Being a good merchant is like being a good communicator: select a single message and hit it hard.  What is the ONE thing every shopper going past your store needs to know? What do they need to know as they enter your store?  Shop your departments? And, finally, checkout and leave the store.  Match the message to the vehicle: put your BOGO offer in the window or on the exterior banner and your return policy next to the cash register and not vice versa, for example.

    All too often, however, I walk into a store and am astounded by the number of messages, the vehicles and the levels of information attacking me.  In my previous post on the 5 Roles of Retail Signs I talked about the permanent and promotional messages and their hierarchy throughout a well merchandised store.  Visual Pollution occurs when customers are bombarded with information and messages that make sales clumsy or confusing.  Even simple messages (“Buy any 5 General Mills Cereals and get a Gallon of Milk Free”) can be confusing when they are on an endcap with a mix of Big G cereals and Kellogg cereals or some SKU’s qualify and others don’t or some brands of milk are excluded.

    A critical role is the store merchandising coordinator or visual merchant who should be a shopper marketing advocate.  Someone in the retail organization has to be able to match messages to vehicles and create a rational match.  The goal is always to provide shoppers with the relevant information they need to make a satisfying purchase.

    Another ugly source of visual pollution is vendor-provided POP materials and “free promo fixtures” that seem to replicate in stores.  Think of the variety of messages, styles and vehicles that appear when vendors are allowed to affix window clings, door banners, fixture toppers, endcap signs, floor adhesives, in-line offers, floorstands, display-ready cases and other items in stores.  To find the most common examples of that, open your eyes in a convenience store where soda bottlers, beer distributors, snack vendors and gum/candy merchandisers clutter aisles, cooler doors and counters with so many products it is often difficult to conduct the transaction at the cash register.  This is also where you will find red, black, blue and white wire racks left over from old promotions being re-purposed on the sales floor making the entire store look like a jumble sale.  Unregulated dollar stores have the same fixture mess.

    I once worked with Suncoast Video – a chain of DVD stores that were often under 1200 square feet and  usually had more than 40 different promotional messages at any one time.  Shoppers were expected to wade through signs (often provided by the studios) promoting 20 or more titles from a certain price band, PLUS new release signs, PLUS loyalty point marketing signs, PLUS discounted price signs, PLUS free with purchase offers, PLUS magazine subscriptions, PLUS Netflix offers, PLUS club member offers, PLUS PLUS PLUS.  For shoppers, it was a distraction.  And what is the natural reaction to so many different messages?  To ignore them all.

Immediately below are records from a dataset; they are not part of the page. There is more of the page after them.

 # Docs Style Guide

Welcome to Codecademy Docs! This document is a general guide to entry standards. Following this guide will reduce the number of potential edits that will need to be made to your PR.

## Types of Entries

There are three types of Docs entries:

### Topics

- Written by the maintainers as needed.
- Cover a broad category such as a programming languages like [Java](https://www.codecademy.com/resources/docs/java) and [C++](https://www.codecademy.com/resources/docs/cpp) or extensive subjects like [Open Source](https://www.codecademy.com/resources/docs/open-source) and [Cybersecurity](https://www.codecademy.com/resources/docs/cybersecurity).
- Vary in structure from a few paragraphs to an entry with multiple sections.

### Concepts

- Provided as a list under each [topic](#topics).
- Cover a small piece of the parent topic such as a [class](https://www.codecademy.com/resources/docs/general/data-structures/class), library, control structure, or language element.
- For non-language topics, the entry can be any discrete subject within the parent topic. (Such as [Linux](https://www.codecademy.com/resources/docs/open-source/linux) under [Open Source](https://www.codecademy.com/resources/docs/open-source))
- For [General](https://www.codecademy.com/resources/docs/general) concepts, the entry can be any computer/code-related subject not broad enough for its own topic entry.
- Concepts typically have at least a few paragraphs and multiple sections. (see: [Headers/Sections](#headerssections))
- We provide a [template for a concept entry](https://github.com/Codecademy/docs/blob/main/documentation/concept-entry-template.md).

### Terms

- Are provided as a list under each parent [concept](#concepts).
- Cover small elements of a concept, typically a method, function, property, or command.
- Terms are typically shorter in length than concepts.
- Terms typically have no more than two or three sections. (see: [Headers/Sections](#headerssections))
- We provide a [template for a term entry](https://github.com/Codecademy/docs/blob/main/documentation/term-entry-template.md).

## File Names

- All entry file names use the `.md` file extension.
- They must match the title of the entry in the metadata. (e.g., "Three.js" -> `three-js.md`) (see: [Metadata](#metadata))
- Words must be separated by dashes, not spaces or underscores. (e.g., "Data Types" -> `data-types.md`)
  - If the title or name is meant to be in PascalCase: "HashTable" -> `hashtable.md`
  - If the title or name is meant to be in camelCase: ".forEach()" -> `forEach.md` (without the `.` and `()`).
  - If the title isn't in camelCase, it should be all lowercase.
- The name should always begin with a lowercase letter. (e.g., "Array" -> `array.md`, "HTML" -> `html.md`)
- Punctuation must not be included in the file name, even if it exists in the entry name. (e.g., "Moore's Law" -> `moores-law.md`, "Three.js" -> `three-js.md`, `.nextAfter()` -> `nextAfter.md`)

    Skilled retailers have to learn to say NO to secondary and tertiary messages and focus on the primary messages that are most important.  It is hard to say no in marketing meetings where vendors offer funding and buyers whine that they are being prevented from making their budgets.  Secondary and tertiary messages are often highly relevant to a very small segment of the shopping public.  They may be fabulous offers, but their appeal is very limited.  Mature retailers find a better way to reach that valuable target market.  For example, a big box pet retailer will nearly always make dog and cat food the primary message.  Dog and cat consumables are the driving force in the store.  That means fish, birds and other pet messages are always going to be given secondary status.  The solution: create a bird or fish owner subcommunity and address the offers for bird and fish food directly to that target group.  Use social media, opt-in communities and micro sites to direct messages and offers to that group and leave large scale, in-store messages to the high volume/broad appealing offers.

    Merchants (buyers), marketers and vendors who work in cooperation can find ways to meet their needs while eliminating Visual Pollution in the store.